According to Magee, human teams “struggled to keep up”.

“Tickets were often incomplete, missing photos or critical information, subcontractors sent jobs back and tenants waited weeks before anything progressed,” he said.

“We have some critical things that it looks at, for instance a leaky tap. Anything that indicates there could be leaking water, we have an internal requirement to make that an urgent case, because no one wants a leak in their apartment and also there’s potential further damage to neighbouring apartments.”

So we’ve got some context built into the agent, where it’s able to understand certain things and certain cues to ensure that we’re able to actually prioritise those kinds of problems.”

Magee said the idea of using an AI agent has proved successful.

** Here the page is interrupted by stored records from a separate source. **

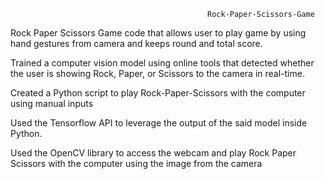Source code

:                                                 Rock-Paper-Scissors-Game

Rock Paper Scissors Game code that allows user to play game by using hand gestures from camera and keeps round and total score.

Trained a computer vision model using online tools that detected whether the user is showing Rock, Paper, or Scissors to the camera in real-time.

Created a Python script to play Rock-Paper-Scissors with the computer using manual inputs

Used the Tensorflow API to leverage the output of the said model inside Python.

Used the OpenCV library to access the webcam and play Rock Paper Scissors with the computer using the image from the camera

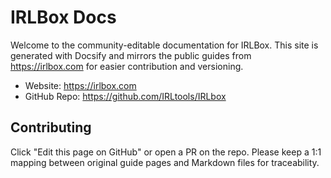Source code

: # IRLBox Docs

Welcome to the community-editable documentation for IRLBox. This site is generated with Docsify and mirrors the public guides from https://irlbox.com for easier contribution and versioning.

- Website: https://irlbox.com
- GitHub Repo: https://github.com/IRLtools/IRLbox

## Contributing
Click "Edit this page on GitHub" or open a PR on the repo. Please keep a 1:1 mapping between original guide pages and Markdown files for traceability.
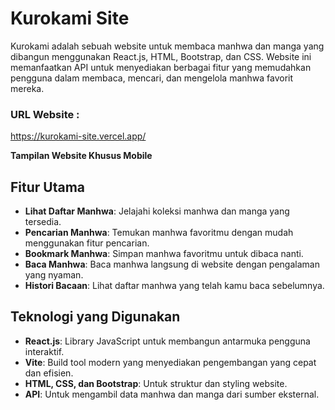 # Kurokami Site
Kurokami adalah sebuah website untuk membaca manhwa dan manga yang dibangun menggunakan React.js, HTML, Bootstrap, dan CSS. Website ini memanfaatkan API untuk menyediakan berbagai fitur yang memudahkan pengguna dalam membaca, mencari, dan mengelola manhwa favorit mereka.

### URL Website : 
https://kurokami-site.vercel.app/

**Tampilan Website Khusus Mobile**

## Fitur Utama

- **Lihat Daftar Manhwa**: Jelajahi koleksi manhwa dan manga yang tersedia.
- **Pencarian Manhwa**: Temukan manhwa favoritmu dengan mudah menggunakan fitur pencarian.
- **Bookmark Manhwa**: Simpan manhwa favoritmu untuk dibaca nanti.
- **Baca Manhwa**: Baca manhwa langsung di website dengan pengalaman yang nyaman.
- **Histori Bacaan**: Lihat daftar manhwa yang telah kamu baca sebelumnya.

## Teknologi yang Digunakan

- **React.js**: Library JavaScript untuk membangun antarmuka pengguna interaktif.
- **Vite**: Build tool modern yang menyediakan pengembangan yang cepat dan efisien.
- **HTML, CSS, dan Bootstrap**: Untuk struktur dan styling website.
- **API**: Untuk mengambil data manhwa dan manga dari sumber eksternal.
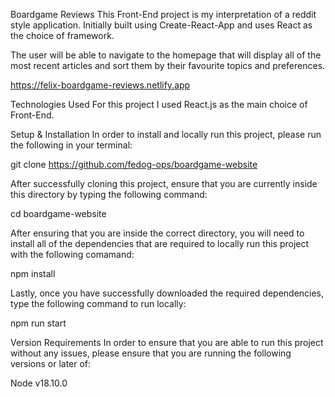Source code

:Boardgame Reviews
This Front-End project is my interpretation of a reddit style application. Initially built using Create-React-App and uses React as the choice of framework.

The user will be able to navigate to the homepage that will display all of the most recent articles and sort them by their favourite topics and preferences.

https://felix-boardgame-reviews.netlify.app

Technologies Used
For this project I used React.js as the main choice of Front-End.

Setup & Installation
In order to install and locally run this project, please run the following in your terminal:

git clone https://github.com/fedog-ops/boardgame-website

After successfully cloning this project, ensure that you are currently inside this directory by typing the following command:

cd boardgame-website

After ensuring that you are inside the correct directory, you will need to install all of the dependencies that are required to locally run this project with the following comamand:

npm install

Lastly, once you have successfully downloaded the required dependencies, type the following command to run locally:

npm run start

Version Requirements
In order to ensure that you are able to run this project without any issues, please ensure that you are running the following versions or later of:

Node v18.10.0
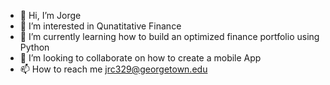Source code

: - 👋 Hi, I’m Jorge 
- 👀 I’m interested in Qunatitative Finance
- 🌱 I’m currently learning how to build an optimized finance portfolio using Python
- 💞️ I’m looking to collaborate on how to create a mobile App
- 📫 How to reach me jrc329@georgetown.edu

<!---
georgecas38/georgecas38 is a ✨ special ✨ repository because its `README.md` (this file) appears on your GitHub profile.
You can click the Preview link to take a look at your changes.
--->
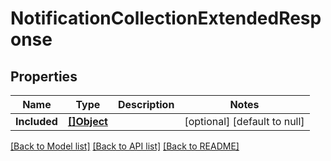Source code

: # NotificationCollectionExtendedResponse

## Properties
Name | Type | Description | Notes
------------ | ------------- | ------------- | -------------
**Included** | [**[]Object**](.md) |  | [optional] [default to null]

[[Back to Model list]](../README.md#documentation-for-models) [[Back to API list]](../README.md#documentation-for-api-endpoints) [[Back to README]](../README.md)

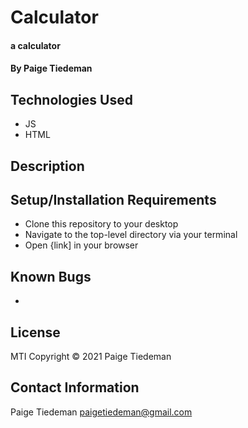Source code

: # Calculator

#### a calculator

#### By Paige Tiedeman

## Technologies Used

* JS
* HTML


## Description



## Setup/Installation Requirements

* Clone this repository to your desktop
* Navigate to the top-level directory via your terminal
* Open {link] in your browser

## Known Bugs

* 


## License

MTI
Copyright © 2021 Paige Tiedeman

## Contact Information
Paige Tiedeman paigetiedeman@gmail.com
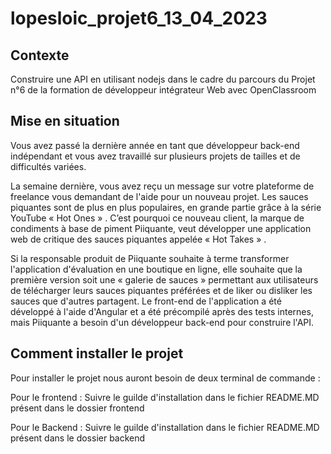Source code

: # lopesloic_projet6_13_04_2023

## Contexte

Construire une API en utilisant nodejs dans le cadre du parcours du Projet n°6 
de la formation de développeur intégrateur Web avec  OpenClassroom 

## Mise en situation 
Vous avez passé la dernière année en tant que développeur back-end indépendant 
et vous avez travaillé sur plusieurs projets de tailles et de difficultés variées.

La semaine dernière, vous avez reçu un message sur votre plateforme de freelance vous demandant de l'aide pour un nouveau projet.
Les sauces piquantes sont de plus en plus populaires, en grande partie grâce à la série YouTube « Hot Ones » .
C’est pourquoi ce nouveau client, la marque de condiments à base de piment Piiquante,
veut développer une application web de critique des sauces piquantes appelée « Hot Takes » .

Si la responsable produit de Piiquante souhaite à terme transformer l'application d'évaluation en une boutique en ligne,
elle souhaite que la première version soit une « galerie de sauces » permettant aux utilisateurs de télécharger leurs sauces piquantes préférées
et de liker ou disliker les sauces que d'autres partagent.
Le front-end de l'application a été développé à l'aide d'Angular et a été précompilé après des tests internes,
mais Piiquante a besoin d'un développeur back-end pour construire l'API.

## Comment installer le projet

Pour installer le projet nous auront besoin de deux terminal de commande : 

Pour le frontend : Suivre le guilde d'installation dans le fichier README.MD présent dans le dossier frontend 

Pour le Backend : Suivre le guilde d'installation dans le fichier README.MD présent dans le dossier backend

Embedded on a public-facing page, the conversational bot builds a tenant profile from scratch – categorises the issue, ensures minimum data requirements are met and instantly routes the case to the correct subcontractor.

Urgent cues – such as those water leaks – trigger internal prioritisation rules. The system also checks whether the defect falls within the liability period, filtering out invalid claims and educating tenants in real time.

Magee said “what previously took weeks of back-and-forth now happens within a single session.”

The impact has been felt across all sides: tenants receive faster fixes, property managers can bulk lodge issues efficiently, and subcontractors receive complete, actionable tickets.

“It’s infinitely scalable,” Magee said. “When inquiry goes up, AI just handles it.”

Another agent on the way, this time in sales

Now Geocon is moving further up the funnel.

Its next AI agent, which is currently in advanced testing, will act as a sales development representative, intercepting property enquiries from websites, listing portals and social media before they reach external sales agencies.

“If someone enquires on a Sunday night, within five minutes they’ll hear from us,” Magee explained.

Rather than simply sending a brochure, the AI builds a contextual profile which understands budget, investor status and interests, while also answering lifestyle-based questions using curated local data on schools, cafés, restaurants and amenities near each development.

He said the goal is not to replace the human agents, but to just elevate them.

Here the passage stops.